_EXERCISE_: Could you filter the data below down to the lines that hold the word "rendering"?

_TASK INPUTS_:

━━━

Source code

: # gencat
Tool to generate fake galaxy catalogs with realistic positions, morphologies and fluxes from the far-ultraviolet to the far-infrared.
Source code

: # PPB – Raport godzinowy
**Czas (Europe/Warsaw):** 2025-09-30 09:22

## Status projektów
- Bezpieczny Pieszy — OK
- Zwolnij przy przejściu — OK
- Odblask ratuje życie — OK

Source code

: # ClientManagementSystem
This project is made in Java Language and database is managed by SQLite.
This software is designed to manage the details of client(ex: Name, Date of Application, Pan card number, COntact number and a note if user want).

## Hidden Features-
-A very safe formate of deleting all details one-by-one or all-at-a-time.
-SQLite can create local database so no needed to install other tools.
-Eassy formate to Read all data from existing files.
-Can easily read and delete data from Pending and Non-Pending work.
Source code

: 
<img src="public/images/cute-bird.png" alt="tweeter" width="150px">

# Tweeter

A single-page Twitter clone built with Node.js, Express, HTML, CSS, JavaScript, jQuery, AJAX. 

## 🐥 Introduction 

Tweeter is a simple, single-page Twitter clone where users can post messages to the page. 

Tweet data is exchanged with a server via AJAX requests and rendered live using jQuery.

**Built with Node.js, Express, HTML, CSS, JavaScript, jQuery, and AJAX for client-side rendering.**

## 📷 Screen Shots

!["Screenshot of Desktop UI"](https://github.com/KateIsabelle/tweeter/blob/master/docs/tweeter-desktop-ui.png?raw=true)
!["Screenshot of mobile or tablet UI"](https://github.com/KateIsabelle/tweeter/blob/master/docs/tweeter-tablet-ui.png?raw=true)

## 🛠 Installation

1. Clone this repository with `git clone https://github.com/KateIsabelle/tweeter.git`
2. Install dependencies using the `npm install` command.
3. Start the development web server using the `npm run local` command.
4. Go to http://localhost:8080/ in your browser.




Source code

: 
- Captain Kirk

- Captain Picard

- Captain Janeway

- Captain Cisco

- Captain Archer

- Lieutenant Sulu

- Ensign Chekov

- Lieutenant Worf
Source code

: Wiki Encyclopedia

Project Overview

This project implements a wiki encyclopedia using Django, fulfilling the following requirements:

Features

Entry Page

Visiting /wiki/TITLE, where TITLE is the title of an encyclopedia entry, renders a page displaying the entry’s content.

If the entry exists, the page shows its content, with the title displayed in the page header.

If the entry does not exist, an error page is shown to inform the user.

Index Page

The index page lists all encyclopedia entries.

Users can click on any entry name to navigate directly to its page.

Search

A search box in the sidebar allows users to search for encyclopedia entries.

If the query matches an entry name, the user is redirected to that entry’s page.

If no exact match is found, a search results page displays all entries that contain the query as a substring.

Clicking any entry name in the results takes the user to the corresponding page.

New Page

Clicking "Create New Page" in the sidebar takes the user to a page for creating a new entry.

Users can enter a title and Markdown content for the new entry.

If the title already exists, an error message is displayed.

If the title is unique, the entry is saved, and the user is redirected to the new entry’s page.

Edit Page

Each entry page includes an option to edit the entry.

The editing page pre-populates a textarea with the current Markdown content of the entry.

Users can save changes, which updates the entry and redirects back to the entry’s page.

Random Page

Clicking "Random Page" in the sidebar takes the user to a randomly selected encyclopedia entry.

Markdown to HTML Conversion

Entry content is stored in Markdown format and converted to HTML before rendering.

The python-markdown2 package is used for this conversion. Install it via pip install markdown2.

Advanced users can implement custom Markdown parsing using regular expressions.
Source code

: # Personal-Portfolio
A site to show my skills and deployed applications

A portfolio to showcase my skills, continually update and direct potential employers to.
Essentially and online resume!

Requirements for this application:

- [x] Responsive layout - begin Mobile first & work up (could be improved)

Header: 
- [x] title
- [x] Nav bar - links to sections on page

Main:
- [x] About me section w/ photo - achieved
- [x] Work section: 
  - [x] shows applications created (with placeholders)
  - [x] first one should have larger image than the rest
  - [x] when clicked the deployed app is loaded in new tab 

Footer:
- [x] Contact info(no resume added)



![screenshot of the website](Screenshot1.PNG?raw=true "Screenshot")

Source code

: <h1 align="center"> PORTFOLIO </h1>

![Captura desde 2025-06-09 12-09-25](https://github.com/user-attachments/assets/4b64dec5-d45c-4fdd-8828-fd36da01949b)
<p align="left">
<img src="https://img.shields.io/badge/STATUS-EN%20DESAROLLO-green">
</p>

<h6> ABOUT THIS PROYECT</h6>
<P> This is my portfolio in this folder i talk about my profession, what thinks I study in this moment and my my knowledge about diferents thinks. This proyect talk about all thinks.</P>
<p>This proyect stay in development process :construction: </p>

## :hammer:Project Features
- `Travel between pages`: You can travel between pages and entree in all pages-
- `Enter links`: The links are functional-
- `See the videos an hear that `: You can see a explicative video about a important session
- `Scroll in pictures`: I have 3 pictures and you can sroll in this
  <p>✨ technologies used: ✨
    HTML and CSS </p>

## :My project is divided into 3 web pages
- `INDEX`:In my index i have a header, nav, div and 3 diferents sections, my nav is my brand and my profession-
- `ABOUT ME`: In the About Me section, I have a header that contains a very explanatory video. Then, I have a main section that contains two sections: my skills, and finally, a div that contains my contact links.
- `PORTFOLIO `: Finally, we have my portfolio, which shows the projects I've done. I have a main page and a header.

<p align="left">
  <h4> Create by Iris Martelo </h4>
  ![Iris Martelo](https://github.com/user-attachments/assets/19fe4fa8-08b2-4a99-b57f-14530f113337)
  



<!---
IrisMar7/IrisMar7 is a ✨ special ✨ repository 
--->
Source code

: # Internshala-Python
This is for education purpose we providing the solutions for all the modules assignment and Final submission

━━━

_TASK ANSWER_:
**Built with Node.js, Express, HTML, CSS, JavaScript, jQuery, and AJAX for client-side rendering.**
Entry content is stored in Markdown format and converted to HTML before rendering.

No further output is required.